Recall Aspects of Transformers for Text Ranking

Open Access
Authors
Publication date 2022
Host editors
  • I. Soboroff
  • A. Ellis
Book title The Thirtieth Text REtrieval Conference (TREC 2021) Proceedings
Series NIST Special Publication, SP 500-335
Event 30th Text REtrieval Conference
Number of pages 6
Publisher Gaithersburg, MD: National Institute of Standards and Technology
Organisations
  • Interfacultary Research - Institute for Logic, Language and Computation (ILLC)
Abstract
This paper documents the University of Amsterdam’s participation in the TREC 2021 Deep Learning Track.
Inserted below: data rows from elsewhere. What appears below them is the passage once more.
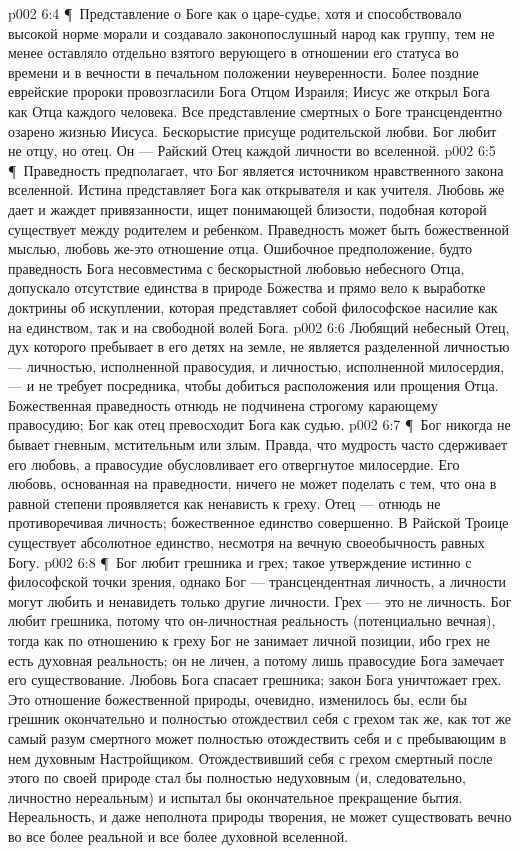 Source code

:\vs p002 6:4 \P\ Представление о Боге как о царе\hyp{}судье, хотя и способствовало высокой норме морали и создавало законопослушный народ как группу, тем не менее оставляло отдельно взятого верующего в отношении его статуса во времени и в вечности в печальном положении неуверенности. Более поздние еврейские пророки провозгласили Бога Отцом Израиля; Иисус же открыл Бога как Отца каждого человека. Все представление смертных о Боге трансцендентно озарено жизнью Иисуса. Бескорыстие присуще родительской любви. Бог любит не  отцу, но  отец. Он --- Райский Отец каждой личности во вселенной.
\vs p002 6:5 \P\ Праведность предполагает, что Бог является источником нравственного закона вселенной. Истина представляет Бога как открывателя и как учителя. Любовь же дает и жаждет привязанности, ищет понимающей близости, подобная которой существует между родителем и ребенком. Праведность может быть божественной мыслью, любовь же\hyp{}это отношение отца. Ошибочное предположение, будто праведность Бога несовместима с бескорыстной любовью небесного Отца, допускало отсутствие единства в природе Божества и прямо вело к выработке доктрины об искуплении, которая представляет собой философское насилие как на единством, так и на свободной волей Бога.
\vs p002 6:6 Любящий небесный Отец, дух которого пребывает в его детях на земле, не является разделенной личностью --- личностью, исполненной правосудия, и личностью, исполненной милосердия, --- и не требует посредника, чтобы добиться расположения или прощения Отца. Божественная праведность отнюдь не подчинена строгому карающему правосудию; Бог как отец превосходит Бога как судью.
\vs p002 6:7 \P\ Бог никогда не бывает гневным, мстительным или злым. Правда, что мудрость часто сдерживает его любовь, а правосудие обусловливает его отвергнутое милосердие. Его любовь, основанная на праведности, ничего не может поделать с тем, что она в равной степени проявляется как ненависть к греху. Отец --- отнюдь не противоречивая личность; божественное единство совершенно. В Райской Троице существует абсолютное единство, несмотря на вечную своеобычность равных Богу.
\vs p002 6:8 \P\ Бог любит грешника и  грех; такое утверждение истинно с философской точки зрения, однако Бог --- трансцендентная личность, а личности могут любить и ненавидеть только другие личности. Грех --- это не личность. Бог любит грешника, потому что он\hyp{}личностная реальность (потенциально вечная), тогда как по отношению к греху Бог не занимает личной позиции, ибо грех не есть духовная реальность; он не личен, а потому лишь правосудие Бога замечает его существование. Любовь Бога спасает грешника; закон Бога уничтожает грех. Это отношение божественной природы, очевидно, изменилось бы, если бы грешник окончательно и полностью отождествил себя с грехом так же, как тот же самый разум смертного может полностью отождествить себя и с пребывающим в нем духовным Настройщиком. Отождествивший себя с грехом смертный после этого по своей природе стал бы полностью недуховным (и, следовательно, личностно нереальным) и испытал бы окончательное прекращение бытия. Нереальность, и даже неполнота природы творения, не может существовать вечно во все более реальной и все более духовной вселенной.
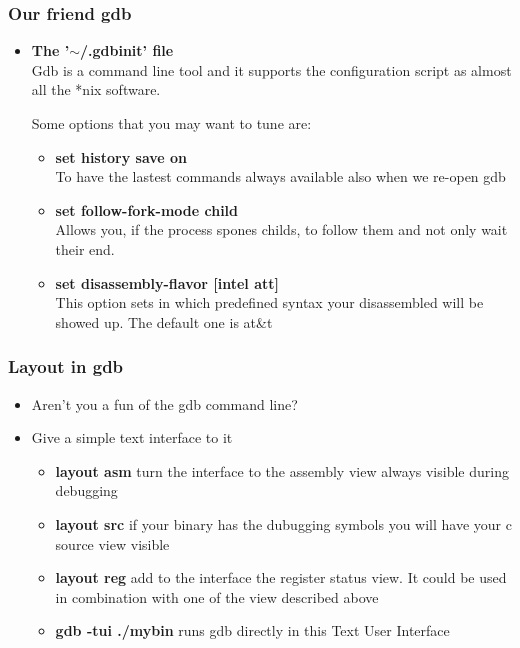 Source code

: \documentclass[]{beamer}
\begin{document}
      \begin{frame}
        \frametitle{Our friend gdb}
        \begin{itemize}
            \item{{\bf The '$\sim$/.gdbinit' file}}\\
            Gdb is a command line tool and it supports the configuration script as almost all the *nix software.

            Some options that you may want to tune are:
            \begin{itemize}
                \item{{\bf set history save on}}\\
                To have the lastest commands always available also when we re-open gdb
                \item{{\bf set follow-fork-mode child}}\\
                Allows you, if the process spones childs, to follow them and not only wait their end.
                \item{{\bf set disassembly-flavor [intel \textpipe{}  att]}}\\
                This option sets in which predefined syntax your disassembled will be showed up. The default one is at\&t
            \end{itemize}
        \end{itemize}
      \end{frame}

      \begin{frame}
        \frametitle{Layout in gdb}
        \begin{itemize}
            \item{Aren't you a fun of the gdb command line?}
            \item{Give a simple text interface to it}
            \begin{itemize}
                \item{{\bf layout asm} turn the interface to the assembly view always visible during debugging}
                \item{{\bf layout src} if your binary has the dubugging symbols you will have your c source view visible}
                \item{{\bf layout reg} add to the interface the register status view. It could be used in combination with one of the view described above}
                \item{{\bf gdb -tui ./mybin} runs gdb directly in this Text User Interface}
            \end{itemize}
        \end{itemize}
      \end{frame}
\end{document}
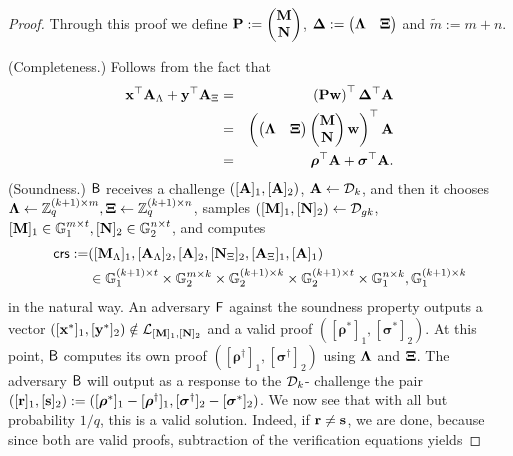 \begin{proof} Through this proof we define $\mathbf{{P}}:=\left(\begin{matrix}\mathbf{{M}}\\\mathbf{{N}}\end{matrix}\right)$, $\mathbf{{\Delta}}:=\left(\begin{matrix}\mathbf{{\Lambda}}& \mathbf{{\Xi}}\end{matrix}\right)$ and $\tilde{m}:=m+n$.

(Completeness.) Follows from the fact that
\begin{eqnarray*}
\mathbf{x}^\top\mathbf{{A}}_\Lambda+\mathbf{y}^\top\mathbf{{A}}_\Xi
& = &
\left(
\mathbf{{P}}\mathbf{w}
\right)^\top
\mathbf{{\Delta}}^\top
\mathbf{{A}}\\
& = &
\left(
\begin{pmatrix}\mathbf{{\Lambda}}&\mathbf{{\Xi}}\end{pmatrix}
\begin{pmatrix}\mathbf{{M}}\\\mathbf{{N}}\end{pmatrix}\mathbf{w}
\right)^\top
\mathbf{{A}}\\
& = &
{\boldsymbol \rho}^\top\mathbf{{A}}+{\boldsymbol \sigma}^\top\mathbf{{A}}.
\end{eqnarray*}
(Soundness.) $\mathsf{B}$ receives a challenge $([\mathbf{{A}}]_1,[\mathbf{{A}}]_2)$, $\mathbf{{A}} \gets \mathcal{D}_k$, and then it chooses $\mathbf{{\Lambda}}\gets\mathbb{Z}_q^{(k+1)\times m},\mathbf{{\Xi}}\gets\mathbb{Z}_q^{(k+1)\times n}$, samples $([\mathbf{{M}}]_1,[\mathbf{{N}}]_2) \gets \mathcal{D}_{gk}$, $[\mathbf{{M}}]_1\in\mathbb{G}_1^{m\times t},[\mathbf{{N}}]_2\in\mathbb{G}_2^{n\times t}$, and computes 
\begin{align*}
\mathsf{crs}:=&([\mathbf{{M}}_{\Lambda}]_1, [\mathbf{{A}}_\Lambda]_2 ,[\mathbf{{A}}]_2, [\mathbf{{N}}_{\Xi}]_2,[\mathbf{{A}}_{\Xi}]_1,[\mathbf{{A}}]_1)\\
&\in\mathbb{G}_1^{(k+1)\times t}\times\mathbb{G}_2^{m\times k}\times \mathbb{G}_2^{(k+1)\times k}\times \mathbb{G}_2^{(k+1)\times t}\times \mathbb{G}_1^{n\times k}, \mathbb{G}_1^{(k+1)\times k}
\end{align*}
in the natural way.
An adversary $\mathsf{F}$ against the soundness property outputs a vector $([{\mathbf{x}}^*]_1,[\mathbf{y}^*]_2) \notin \mathcal{L}_{[\mathbf{{M}}]_1,[\mathbf{{N}}]_2}$ and a valid proof
$([{\boldsymbol \rho}^{*}]_1, [{\boldsymbol \sigma}^{*}]_2)$. At this point, $\mathsf{B}$ computes its own proof $([{\boldsymbol \rho}^{\dagger}]_1, [{\boldsymbol \sigma}^{\dagger}]_2)$ using $\mathbf{{\Lambda}}$ and $\mathbf{{\Xi}}$. The adversary $\mathsf{B}$ will output as a response to the $\mathcal{D}_k$-\skermdh{} challenge the pair $([\mathbf{r}]_1,[\mathbf{s}]_2):=([{\boldsymbol \rho}^{*}]_1-[{\boldsymbol \rho}^{\dagger}]_1,[{  \boldsymbol \sigma}^{\dagger}]_2-[{\boldsymbol \sigma}^{*}]_2)$. We now see that with all but probability $1/q$, this is a valid 
solution. Indeed, if $\mathbf{r} \neq \mathbf{s}$, we are done, because since both are valid proofs, subtraction of the verification equations yields

\end{proof}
In addition to providing labeled training data at scale, the other major contribution of the TREC DL track is to avoid the pool-bias exhibited in all the earlier adhoc search test collections created through the pooling only runs from traditional sparse retrieval systems. However, even in the TREC deep learning track, we have shallow pools, and runs with varying but high fractions of unjudged documents. This prompts a deeper analysis of pool coverage over ranks for both a representative traditional approach (i.e., BM25) and a representative neural approach (i.e., the BERT cross-encoder for the passage retrieval task). Our main conclusions are the following. First, we submitted a neural run that specifically looks beyond those documents easily found by traditional models, highlighting the potential of neural models to address recall aspects in addition to the precision aspects prioritized in the TREC Deep Learning Track up to now. Second, we observe high fractions of unjudged documents after the initial ranks for both the 2020 and 2021 data, which may hinder the evaluation of recall-oriented aspects and reusability of the judgments for runs not contributing to the pooling. Third, we observe a gradual decline of the fraction of relevant over judged documents for 2020, which is a positive sign
against pooling bias, but almost no decrease for 2021. Our general conclusion is that coverage below the guaranteed pooling horizon is far from complete and that analysis of recall aspects must be done with care, but that there is great potential to study these in future editions of the track.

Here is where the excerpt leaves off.